* _Records to use_:
------------------------------------

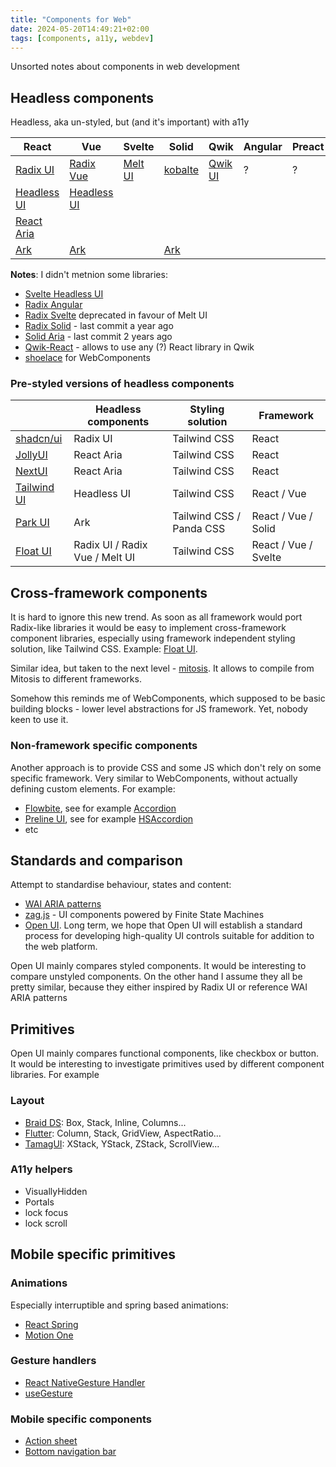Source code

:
 ```yaml
---
title: "Components for Web"
date: 2024-05-20T14:49:21+02:00
tags: [components, a11y, webdev]
---
```


Unsorted notes about components in web development

## Headless components

Headless, aka un-styled, but (and it's important) with a11y

| React                                                      | Vue                                          | Svelte                         | Solid                                                          | Qwik                                                      | Angular | Preact |
| ---------------------------------------------------------- | -------------------------------------------- | ------------------------------ | -------------------------------------------------------------- | --------------------------------------------------------- | ------- | ------ |
| [Radix UI](https://www.radix-ui.com/)                      | [Radix Vue](https://www.radix-vue.com/)      | [Melt UI](https://melt-ui.com) | [kobalte](https://kobalte.dev/docs/core/overview/introduction) | [Qwik UI](https://qwikui.com/docs/headless/introduction/) | ?       | ?      |
| [Headless UI](https://headlessui.com/)                     | [Headless UI](https://headlessui.com/v1/vue) |                                |                                                                |                                                           |         |        |
| [React Aria](https://react-spectrum.adobe.com/react-aria/) |                                              |                                |                                                                |                                                           |         |        |
| [Ark](https://ark-ui.com/)                                 | [Ark](https://ark-ui.com/)                   |                                | [Ark](https://ark-ui.com/)                                     |                                                           |         |        |

**Notes**: I didn't metnion some libraries:

- [Svelte Headless UI](https://svelte-headlessui.goss.io/docs/2.0)
- [Radix Angular](https://github.com/radix-ng/primitives)
- [Radix Svelte](https://radix-svelte.com/) deprecated in favour of Melt UI
- [Radix Solid](https://github.com/TrentsPC/solid-radix) - last commit a year ago
- [Solid Aria](https://github.com/solidjs-community/solid-aria) - last commit 2 years ago
- [Qwik-React](https://qwik.builder.io/docs/integrations/react/) - allows to use any (?) React library in Qwik
- [shoelace](https://shoelace.style/) for WebComponents

### Pre-styled versions of headless components

|                                                  | Headless components            | Styling solution         | Framework            |
| ------------------------------------------------ | ------------------------------ | ------------------------ | -------------------- |
| [shadcn/ui](https://ui.shadcn.com/)              | Radix UI                       | Tailwind CSS             | React                |
| [JollyUI](https://www.jollyui.dev/)              | React Aria                     | Tailwind CSS             | React                |
| [NextUI](https://nextui.org/)                    | React Aria                     | Tailwind CSS             | React                |
| [Tailwind UI](https://tailwindui.com)            | Headless UI                    | Tailwind CSS             | React / Vue          |
| [Park UI](https://github.com/cschroeter/park-ui) | Ark                            | Tailwind CSS / Panda CSS | React / Vue / Solid  |
| [Float UI](https://floatui.com)                  | Radix UI / Radix Vue / Melt UI | Tailwind CSS             | React / Vue / Svelte |

## Cross-framework components

It is hard to ignore this new trend. As soon as all framework would port Radix-like libraries it would be easy to implement cross-framework component libraries, especially using framework independent styling solution, like Tailwind CSS. Example: [Float UI](https://floatui.com).

Similar idea, but taken to the next level - [mitosis](https://mitosis.builder.io/). It allows to compile from Mitosis to different frameworks.

Somehow this reminds me of WebComponents, which supposed to be basic building blocks - lower level abstractions for JS framework. Yet, nobody keen to use it.

### Non-framework specific components

Another approach is to provide CSS and some JS which don't rely on some specific framework. Very similar to WebComponents, without actually defining custom elements. For example:

- [Flowbite](https://flowbite.com/), see for example [Accordion](https://github.com/themesberg/flowbite/blob/main/src/components/accordion/index.ts)
- [Preline UI](https://preline.co/docs/index.html), see for example [HSAccordion](https://github.com/htmlstreamofficial/preline/blob/main/src/plugins/accordion/index.ts)
- etc

## Standards and comparison

Attempt to standardise behaviour, states and content:

- [WAI ARIA patterns](https://www.w3.org/WAI/ARIA/apg/patterns/)
- [zag.js](https://zagjs.com/) - UI components powered by Finite State Machines
- [Open UI](https://open-ui.org/research/component-matrix/). Long term, we hope that Open UI will establish a standard process for developing high-quality UI controls suitable for addition to the web platform.

Open UI mainly compares styled components. It would be interesting to compare unstyled components. On the other hand I assume they all be pretty similar, because they either inspired by Radix UI or reference WAI ARIA patterns

## Primitives

Open UI mainly compares functional components, like checkbox or button. It would be interesting to investigate primitives used by different component libraries. For example

### Layout

- [Braid DS](https://seek-oss.github.io/braid-design-system/foundations/layout): Box, Stack, Inline, Columns...
- [Flutter](https://docs.flutter.dev/ui/widgets/layout): Column, Stack, GridView, AspectRatio...
- [TamagUI](https://tamagui.dev/ui/stacks/1.0.0): XStack, YStack, ZStack, ScrollView...

### A11y helpers

- VisuallyHidden
- Portals
- lock focus
- lock scroll

## Mobile specific primitives

### Animations

Especially interruptible and spring based animations:

- [React Spring](https://www.react-spring.dev/)
- [Motion One](https://motion.dev/dom/spring)

### Gesture handlers

- [React NativeGesture Handler](https://docs.swmansion.com/react-native-gesture-handler/)
- [useGesture](https://use-gesture.netlify.app/)

### Mobile specific components

- [Action sheet](https://tamagui.dev/ui/sheet/1.59.0)
- [Bottom navigation bar](https://daisyui.com/components/bottom-navigation/)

------------------------------------

Lines that contain "mainly" are the result; find them in the entries above and copy each one.

Open UI mainly compares styled components. It would be interesting to compare unstyled components. On the other hand I assume they all be pretty similar, because they either inspired by Radix UI or reference WAI ARIA patterns
Open UI mainly compares functional components, like checkbox or button. It would be interesting to investigate primitives used by different component libraries. For example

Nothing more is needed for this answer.